Using the listing below, please count the lines that contain the string "data". Only the number is wanted.

####

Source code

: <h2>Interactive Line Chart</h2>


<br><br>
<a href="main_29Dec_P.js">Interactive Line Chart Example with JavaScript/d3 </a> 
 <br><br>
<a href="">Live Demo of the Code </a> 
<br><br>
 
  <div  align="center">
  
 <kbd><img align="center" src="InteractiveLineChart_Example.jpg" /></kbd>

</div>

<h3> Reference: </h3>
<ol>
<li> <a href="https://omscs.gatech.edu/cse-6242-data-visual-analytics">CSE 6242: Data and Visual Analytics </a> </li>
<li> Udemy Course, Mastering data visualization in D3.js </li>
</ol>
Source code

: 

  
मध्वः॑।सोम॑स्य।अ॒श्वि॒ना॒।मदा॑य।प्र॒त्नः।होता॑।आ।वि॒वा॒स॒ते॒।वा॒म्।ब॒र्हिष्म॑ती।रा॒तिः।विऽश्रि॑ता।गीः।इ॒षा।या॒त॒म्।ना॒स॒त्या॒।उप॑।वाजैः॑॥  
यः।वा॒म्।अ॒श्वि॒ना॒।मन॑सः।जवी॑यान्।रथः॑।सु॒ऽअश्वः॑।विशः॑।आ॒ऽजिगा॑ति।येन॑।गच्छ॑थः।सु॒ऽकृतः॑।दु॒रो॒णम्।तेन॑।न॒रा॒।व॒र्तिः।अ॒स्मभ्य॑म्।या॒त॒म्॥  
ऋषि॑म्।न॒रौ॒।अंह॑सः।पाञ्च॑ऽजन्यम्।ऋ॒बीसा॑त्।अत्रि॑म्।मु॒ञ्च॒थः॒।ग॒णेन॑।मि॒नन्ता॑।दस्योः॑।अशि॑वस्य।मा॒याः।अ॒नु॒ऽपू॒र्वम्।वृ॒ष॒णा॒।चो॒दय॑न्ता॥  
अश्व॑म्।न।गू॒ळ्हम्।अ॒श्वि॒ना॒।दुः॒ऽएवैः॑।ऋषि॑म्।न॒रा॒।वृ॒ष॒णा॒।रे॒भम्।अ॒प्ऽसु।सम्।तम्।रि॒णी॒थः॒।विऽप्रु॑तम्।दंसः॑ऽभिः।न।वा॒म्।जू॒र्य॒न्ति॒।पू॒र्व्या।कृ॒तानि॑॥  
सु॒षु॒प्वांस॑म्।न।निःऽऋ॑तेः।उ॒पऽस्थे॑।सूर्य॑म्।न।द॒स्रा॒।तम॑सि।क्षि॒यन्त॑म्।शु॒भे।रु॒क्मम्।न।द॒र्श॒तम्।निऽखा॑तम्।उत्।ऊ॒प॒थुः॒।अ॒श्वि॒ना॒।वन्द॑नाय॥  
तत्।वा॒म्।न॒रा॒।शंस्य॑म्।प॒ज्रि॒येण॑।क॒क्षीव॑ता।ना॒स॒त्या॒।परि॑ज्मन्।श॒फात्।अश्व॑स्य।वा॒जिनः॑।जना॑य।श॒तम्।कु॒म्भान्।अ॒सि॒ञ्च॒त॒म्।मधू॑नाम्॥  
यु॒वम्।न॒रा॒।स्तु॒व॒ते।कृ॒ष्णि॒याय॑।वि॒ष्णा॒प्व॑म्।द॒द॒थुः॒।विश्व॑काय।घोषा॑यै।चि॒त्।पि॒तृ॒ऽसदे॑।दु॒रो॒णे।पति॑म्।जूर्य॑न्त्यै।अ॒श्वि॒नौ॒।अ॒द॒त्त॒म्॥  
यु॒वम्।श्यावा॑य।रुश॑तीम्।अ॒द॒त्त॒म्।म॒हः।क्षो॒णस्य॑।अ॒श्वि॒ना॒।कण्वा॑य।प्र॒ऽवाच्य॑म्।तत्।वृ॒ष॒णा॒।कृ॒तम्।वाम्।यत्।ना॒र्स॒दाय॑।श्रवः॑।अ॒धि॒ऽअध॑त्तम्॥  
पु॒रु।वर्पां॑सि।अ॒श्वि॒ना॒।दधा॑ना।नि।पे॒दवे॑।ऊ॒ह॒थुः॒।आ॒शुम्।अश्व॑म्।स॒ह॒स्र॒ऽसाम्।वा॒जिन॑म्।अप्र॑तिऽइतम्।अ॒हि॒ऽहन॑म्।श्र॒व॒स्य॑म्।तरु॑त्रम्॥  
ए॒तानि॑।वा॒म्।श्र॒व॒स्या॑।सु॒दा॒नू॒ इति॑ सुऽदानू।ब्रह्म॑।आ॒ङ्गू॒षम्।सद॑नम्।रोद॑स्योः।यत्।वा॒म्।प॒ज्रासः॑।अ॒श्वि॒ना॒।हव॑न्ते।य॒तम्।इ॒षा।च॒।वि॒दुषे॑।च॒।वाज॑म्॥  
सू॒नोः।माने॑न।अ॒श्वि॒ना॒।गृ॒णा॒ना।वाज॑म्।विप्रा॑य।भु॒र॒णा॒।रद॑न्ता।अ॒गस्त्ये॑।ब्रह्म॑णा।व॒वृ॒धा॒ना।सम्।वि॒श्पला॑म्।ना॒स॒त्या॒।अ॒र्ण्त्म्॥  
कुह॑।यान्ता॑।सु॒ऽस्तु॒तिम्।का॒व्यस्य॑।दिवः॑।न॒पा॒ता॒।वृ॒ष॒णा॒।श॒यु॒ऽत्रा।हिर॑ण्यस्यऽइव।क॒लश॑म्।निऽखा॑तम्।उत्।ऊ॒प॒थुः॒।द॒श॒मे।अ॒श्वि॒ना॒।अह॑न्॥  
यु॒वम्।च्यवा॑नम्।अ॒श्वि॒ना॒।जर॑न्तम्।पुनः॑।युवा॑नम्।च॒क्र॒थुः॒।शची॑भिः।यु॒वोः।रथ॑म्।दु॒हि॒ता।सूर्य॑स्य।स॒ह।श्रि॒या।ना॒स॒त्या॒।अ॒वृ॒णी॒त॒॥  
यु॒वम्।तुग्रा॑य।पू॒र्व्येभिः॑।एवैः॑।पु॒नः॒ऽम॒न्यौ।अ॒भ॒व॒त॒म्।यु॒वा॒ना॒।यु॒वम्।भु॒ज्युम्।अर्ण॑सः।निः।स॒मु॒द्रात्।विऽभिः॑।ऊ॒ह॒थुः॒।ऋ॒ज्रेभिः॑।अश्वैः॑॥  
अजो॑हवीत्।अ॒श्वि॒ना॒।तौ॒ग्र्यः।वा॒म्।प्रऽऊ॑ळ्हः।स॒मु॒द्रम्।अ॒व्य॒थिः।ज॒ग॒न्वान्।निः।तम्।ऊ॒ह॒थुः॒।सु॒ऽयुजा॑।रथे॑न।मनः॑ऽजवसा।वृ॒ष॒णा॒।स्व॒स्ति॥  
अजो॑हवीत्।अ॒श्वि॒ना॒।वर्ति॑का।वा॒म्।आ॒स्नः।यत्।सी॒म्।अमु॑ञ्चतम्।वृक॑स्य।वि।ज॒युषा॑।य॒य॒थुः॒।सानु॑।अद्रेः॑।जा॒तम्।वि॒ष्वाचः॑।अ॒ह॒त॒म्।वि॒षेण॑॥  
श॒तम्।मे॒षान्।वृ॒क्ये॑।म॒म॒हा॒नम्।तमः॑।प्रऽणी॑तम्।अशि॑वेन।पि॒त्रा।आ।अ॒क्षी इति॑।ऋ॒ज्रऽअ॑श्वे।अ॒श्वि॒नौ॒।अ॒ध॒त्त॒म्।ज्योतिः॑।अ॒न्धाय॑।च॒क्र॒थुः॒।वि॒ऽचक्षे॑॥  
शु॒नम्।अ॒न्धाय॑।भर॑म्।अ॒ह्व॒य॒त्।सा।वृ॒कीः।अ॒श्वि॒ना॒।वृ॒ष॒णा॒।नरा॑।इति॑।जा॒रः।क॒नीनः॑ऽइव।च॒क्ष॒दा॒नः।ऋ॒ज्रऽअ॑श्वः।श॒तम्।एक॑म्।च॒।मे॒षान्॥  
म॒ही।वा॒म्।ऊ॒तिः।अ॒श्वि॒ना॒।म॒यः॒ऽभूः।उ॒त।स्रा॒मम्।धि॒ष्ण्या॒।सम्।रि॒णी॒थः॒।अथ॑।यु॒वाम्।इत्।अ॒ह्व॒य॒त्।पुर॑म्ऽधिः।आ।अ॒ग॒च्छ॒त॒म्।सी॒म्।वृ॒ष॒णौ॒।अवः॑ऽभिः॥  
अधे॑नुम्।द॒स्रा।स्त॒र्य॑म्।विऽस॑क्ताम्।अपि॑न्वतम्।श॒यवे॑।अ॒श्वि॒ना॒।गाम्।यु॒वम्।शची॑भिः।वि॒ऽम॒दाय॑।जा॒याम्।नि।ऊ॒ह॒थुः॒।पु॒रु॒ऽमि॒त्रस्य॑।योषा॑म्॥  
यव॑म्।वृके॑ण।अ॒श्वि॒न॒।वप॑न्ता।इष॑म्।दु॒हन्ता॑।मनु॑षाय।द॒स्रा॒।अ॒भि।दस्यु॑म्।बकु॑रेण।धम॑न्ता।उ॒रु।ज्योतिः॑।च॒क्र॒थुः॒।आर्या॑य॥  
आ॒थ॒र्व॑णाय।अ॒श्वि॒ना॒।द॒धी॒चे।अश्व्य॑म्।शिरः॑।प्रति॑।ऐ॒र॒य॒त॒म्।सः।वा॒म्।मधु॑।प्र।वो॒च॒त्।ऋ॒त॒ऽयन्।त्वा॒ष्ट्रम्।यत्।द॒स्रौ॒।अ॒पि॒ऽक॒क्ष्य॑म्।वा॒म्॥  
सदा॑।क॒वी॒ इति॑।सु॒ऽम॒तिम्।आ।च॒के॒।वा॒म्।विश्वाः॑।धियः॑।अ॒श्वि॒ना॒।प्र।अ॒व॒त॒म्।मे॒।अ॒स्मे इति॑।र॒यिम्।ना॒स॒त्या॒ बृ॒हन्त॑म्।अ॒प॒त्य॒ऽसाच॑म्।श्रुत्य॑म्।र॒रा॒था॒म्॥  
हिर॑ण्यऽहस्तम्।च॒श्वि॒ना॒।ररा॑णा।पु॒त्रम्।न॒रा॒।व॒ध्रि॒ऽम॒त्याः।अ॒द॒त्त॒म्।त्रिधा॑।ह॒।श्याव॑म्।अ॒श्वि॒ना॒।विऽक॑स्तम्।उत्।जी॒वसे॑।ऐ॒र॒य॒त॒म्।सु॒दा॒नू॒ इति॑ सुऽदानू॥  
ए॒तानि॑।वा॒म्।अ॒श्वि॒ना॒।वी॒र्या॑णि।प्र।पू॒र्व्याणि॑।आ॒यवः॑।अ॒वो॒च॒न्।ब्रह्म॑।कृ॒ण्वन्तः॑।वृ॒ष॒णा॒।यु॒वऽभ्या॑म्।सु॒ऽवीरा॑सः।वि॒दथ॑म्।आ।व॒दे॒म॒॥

####

**Reply:**
2